Пустоплясы [Николай Семенович Лесков] (fb2) читать онлайн


 [Настройки текста]  [Cбросить фильтры]

Николай Лесков Пустоплясы Святочный рассказ

На одном дорожном ночлеге по старому тракту сбилось так много людей, что все места в просторной избе были заняты. Случились тут люди и конные, и пешие, и швецы, и жнецы, и удалые разносчики, и чернорабочие, которые ходили дорогу чистить. На дворе было студено, и все, с надворья входя, лезли погреться у припечка, а потом раскладывались, где кто место застал, и начали разговаривать. Сначала поболтали про такие дела, как неурожай да подати, а потом дошли и до «судьбы божества». Стали говорить – отчего это бог Иосифу за семь лет открыл, что в Египте «неурожай сойдет»; а вот теперь так не делает: теперь живут люди и беды над собою не ожидают, а она тут и вот она!

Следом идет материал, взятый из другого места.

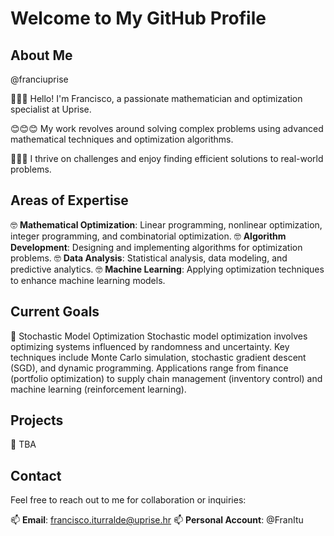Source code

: 
# Welcome to My GitHub Profile

## About Me
@franciuprise

👋👋👋 Hello! I'm Francisco, a passionate mathematician and optimization specialist at Uprise.

😊😊😊 My work revolves around solving complex problems using advanced mathematical techniques and optimization algorithms.

👀👀👀 I thrive on challenges and enjoy finding efficient solutions to real-world problems.


## Areas of Expertise

🤓 **Mathematical Optimization**: Linear programming, nonlinear optimization, integer programming, and combinatorial optimization.
🤓 **Algorithm Development**: Designing and implementing algorithms for optimization problems.
🤓 **Data Analysis**: Statistical analysis, data modeling, and predictive analytics.
🤓 **Machine Learning**: Applying optimization techniques to enhance machine learning models.

## Current Goals

🌱 Stochastic Model Optimization
Stochastic model optimization involves optimizing systems influenced by randomness and uncertainty. Key techniques include Monte Carlo simulation, stochastic gradient descent (SGD), and dynamic programming. Applications range from finance (portfolio optimization) to supply chain management (inventory control) and machine learning (reinforcement learning).

## Projects

💞️ TBA

## Contact

Feel free to reach out to me for collaboration or inquiries:


📫 **Email**: francisco.iturralde@uprise.hr
📫 **Personal Account**: @FranItu

<!---
franciuprise/franciuprise is a ✨ special ✨ repository because its `README.md` (this file) appears on your GitHub profile.
You can click the Preview link to take a look at your changes.
--->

И начали говорить об этом всякий по-своему, но только один кто-то с печки откликнулся и сразу всех занял; он так сказал:

– А вы думаете, что если бы нам было явлено, когда беда придет, так разве бы мы отвели беду?

– А разумеется.

– Ну, напрасно! Мало что ли у всех в виду самого ясного, чего отвести надо, а однако не отводим.

– А что, например?

– Да вот, например, чего еще ясней того, что бедных и несчастных людей есть великое множество, и что пока их так много, до тех пор никому спокойно жить нельзя; а ведь вот про это никто и не думает.

– Вот то-то и есть! А если б предвещение об этом было – небось бы поправились.

А тот с печи отвечает:

– Ничего б не поправились: не в предвещении дело, а в хорошем разуме. А разума-то и не слушают; ну а как предвещения придут, так они не обрадуют.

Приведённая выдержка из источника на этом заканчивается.